#41980 use split_group for pytorch process group creation

原始 PR 作者 tushar00jain 合并时间 2026-06-05 02:36 文件变更 11 提交数 1 评论 20 代码增减 +527 / -50

执行摘要

使用 split_group 替代 new_group 创建分布式子组

PyTorch 正在废弃 lazy-init 路径，推荐 eager init；split_group 比 new_group 更高效（复用父通信器 bootstrap）；torchcomms 只支持 split_group，采用 split_group 使得后续切换到 torchcomms 只需修改环境变量。

值得精读，特别是分布式初始化细节和 split_group 的性能优势。设计上采用环境变量作为 rollback 机制、分离新旧路径的做法值得借鉴。合并后应关注后续启用 PR 的测试结果。

讨论亮点

split_group 契约正确性（zou3519）：每个 rank 必须用相同的 split_ranks 调用，否则可能 hang。PR 修改后使用完整的 group_ranks 满足要求。
环境变量命名（kapilsh）：建议 VLLM_DISTRIBUTED_USE_SPLIT_GROUP 更明确，已采用。
代码重构建议（kapilsh）：建议将新逻辑提取为独立函数，PR 已实现 _create_subgroups_split_group 等函数。
PyTorch 版本依赖（zou3519）：需要 PyTorch nightly（2.13+），CI 中是否支持需确认。
测试分支死代码（zou3519）：其他测试文件中的 split_group 分支在默认关闭时是死代码，但保留了为后续启用时使用。

实现拆解

在 vllm/envs.py 中新增环境变量 VLLM_DISTRIBUTED_USE_SPLIT_GROUP（默认 False），控制是否使用新路径。
在 vllm/distributed/parallel_state.py 中新增辅助函数：_platform_device_type（返回当前平台设备类型）、_device_backend_str（将后端名标准化为 <device>:<backend> 格式）、_create_subgroups_split_group（通过 split_group 创建设备和 CPU 子组）、_init_process_group_for_split_group（初始化默认 PG 时使用混合后端和 device_id 绑定）、_validate_default_pg_for_split_group（验证默认 PG 是否满足 split_group 要求）。
修改 GroupCoordinator.__init__：根据 VLLM_DISTRIBUTED_USE_SPLIT_GROUP 选择调用 _create_subgroups_split_group 或原有 new_group 逻辑。
修改 init_distributed_environment：当启用 split_group 时，使用 cpu:gloo,cuda:nccl 混合后端并传递 device_id，确保 eager init。
新增 tests/distributed/test_split_group.py 专门测试 split_group 路径，并在 test_pynccl.py、test_quick_all_reduce.py、test_torchrun_example.py 等测试中添加条件分支，以兼容两种路径。

文件	模块	状态	重要度
`vllm/distributed/parallel_state.py`	分组管理	modified	8.84
`tests/distributed/test_split_group.py`	测试	added	8.11
`vllm/envs.py`	环境变量	modified	5.45
`tests/distributed/test_pynccl.py`	测试	modified	5.39
`tests/distributed/test_quick_all_reduce.py`	测试	modified	5.31
`tests/distributed/test_torchrun_example.py`	测试	modified	5.02
`tests/distributed/test_torchrun_example_moe.py`	测试	modified	5.02

关键符号

_platform_device_type _device_backend_str _create_subgroups_split_group _init_process_group_for_split_group _validate_default_pg_for_split_group GroupCoordinator.__init__ init_distributed_environment

关键源码片段

vllm/distributed/parallel_state.py dependency-wiring

核心变更文件，新增 split_group 相关的辅助函数并修改 GroupCoordinator 初始化逻辑。
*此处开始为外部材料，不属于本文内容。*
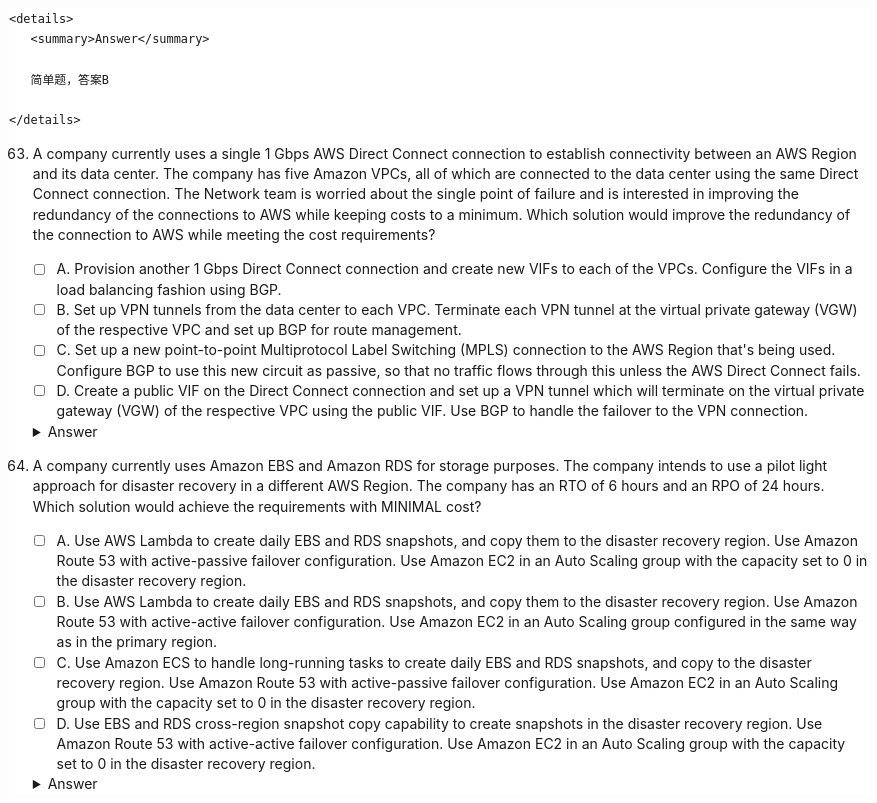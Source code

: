     <details>
       <summary>Answer</summary>

       简单题，答案B

    </details>

63. A company currently uses a single 1 Gbps AWS Direct Connect connection to establish connectivity between an AWS Region and its data center. The company has five Amazon VPCs, all of which are connected to the data center using the same Direct Connect connection. The Network team is worried about the single point of failure and is interested in improving the redundancy of the connections to AWS while keeping costs to a minimum. Which solution would improve the redundancy of the connection to AWS while meeting the cost requirements?
    - [ ] A. Provision another 1 Gbps Direct Connect connection and create new VIFs to each of the VPCs. Configure the VIFs in a load balancing fashion using BGP.
    - [ ] B. Set up VPN tunnels from the data center to each VPC. Terminate each VPN tunnel at the virtual private gateway (VGW) of the respective VPC and set up BGP for route management.
    - [ ] C. Set up a new point-to-point Multiprotocol Label Switching (MPLS) connection to the AWS Region that's being used. Configure BGP to use this new circuit as passive, so that no traffic flows through this unless the AWS Direct Connect fails.
    - [ ] D. Create a public VIF on the Direct Connect connection and set up a VPN tunnel which will terminate on the virtual private gateway (VGW) of the respective VPC using the public VIF. Use BGP to handle the failover to the VPN connection.

    <details>
       <summary>Answer</summary>

       - [ ] A. VIF不能当VGW用
       - [x] B. 正确
       - [ ] C. 这么设置流量还是走DX，并没有什么卵用
       - [ ] D. 没必要设置公共VIF因为不需要访问公共AWS资源

    </details>

64. A company currently uses Amazon EBS and Amazon RDS for storage purposes. The company intends to use a pilot light approach for disaster recovery in a different AWS Region. The company has an RTO of 6 hours and an RPO of 24 hours. Which solution would achieve the requirements with MINIMAL cost?
    - [ ] A. Use AWS Lambda to create daily EBS and RDS snapshots, and copy them to the disaster recovery region. Use Amazon Route 53 with active-passive failover configuration. Use Amazon EC2 in an Auto Scaling group with the capacity set to 0 in the disaster recovery region.
    - [ ] B. Use AWS Lambda to create daily EBS and RDS snapshots, and copy them to the disaster recovery region. Use Amazon Route 53 with active-active failover configuration. Use Amazon EC2 in an Auto Scaling group configured in the same way as in the primary region.
    - [ ] C. Use Amazon ECS to handle long-running tasks to create daily EBS and RDS snapshots, and copy to the disaster recovery region. Use Amazon Route 53 with active-passive failover configuration. Use Amazon EC2 in an Auto Scaling group with the capacity set to 0 in the disaster recovery region.
    - [ ] D. Use EBS and RDS cross-region snapshot copy capability to create snapshots in the disaster recovery region. Use Amazon Route 53 with active-active failover configuration. Use Amazon EC2 in an Auto Scaling group with the capacity set to 0 in the disaster recovery region.

    <details>
       <summary>Answer</summary>

       EBS和RDS都有跨区域快照，所以Lambda不是最佳实践，排除AB，这里不涉及到容器所以C不对，答案D

    </details>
# vllm/distributed/parallel_state.py

def _platform_device_type() -> str:
    """Return the device-type string (e.g. "cuda", "xpu", "cpu")
    for the current platform, in the form expected by
    ``torch.distributed.init_process_group(backend=...)``.
    """
    from vllm.platforms import current_platform

    if current_platform.is_cuda_alike():
        return "cuda"
    elif current_platform.is_xpu():
        return "xpu"
    elif current_platform.is_out_of_tree():
        return current_platform.device_name
    else:
        return "cpu"


def _device_backend_str(torch_distributed_backend: str | Backend) -> str:
    """Normalize ``torch_distributed_backend`` to the ``"<device>:<backend>"``
    format required by ``split_group``'s ``backend`` argument.
    """
    backend_str = str(torch_distributed_backend)
    if ":" in backend_str:
        return backend_str
    return f"{_platform_device_type()}:{backend_str}"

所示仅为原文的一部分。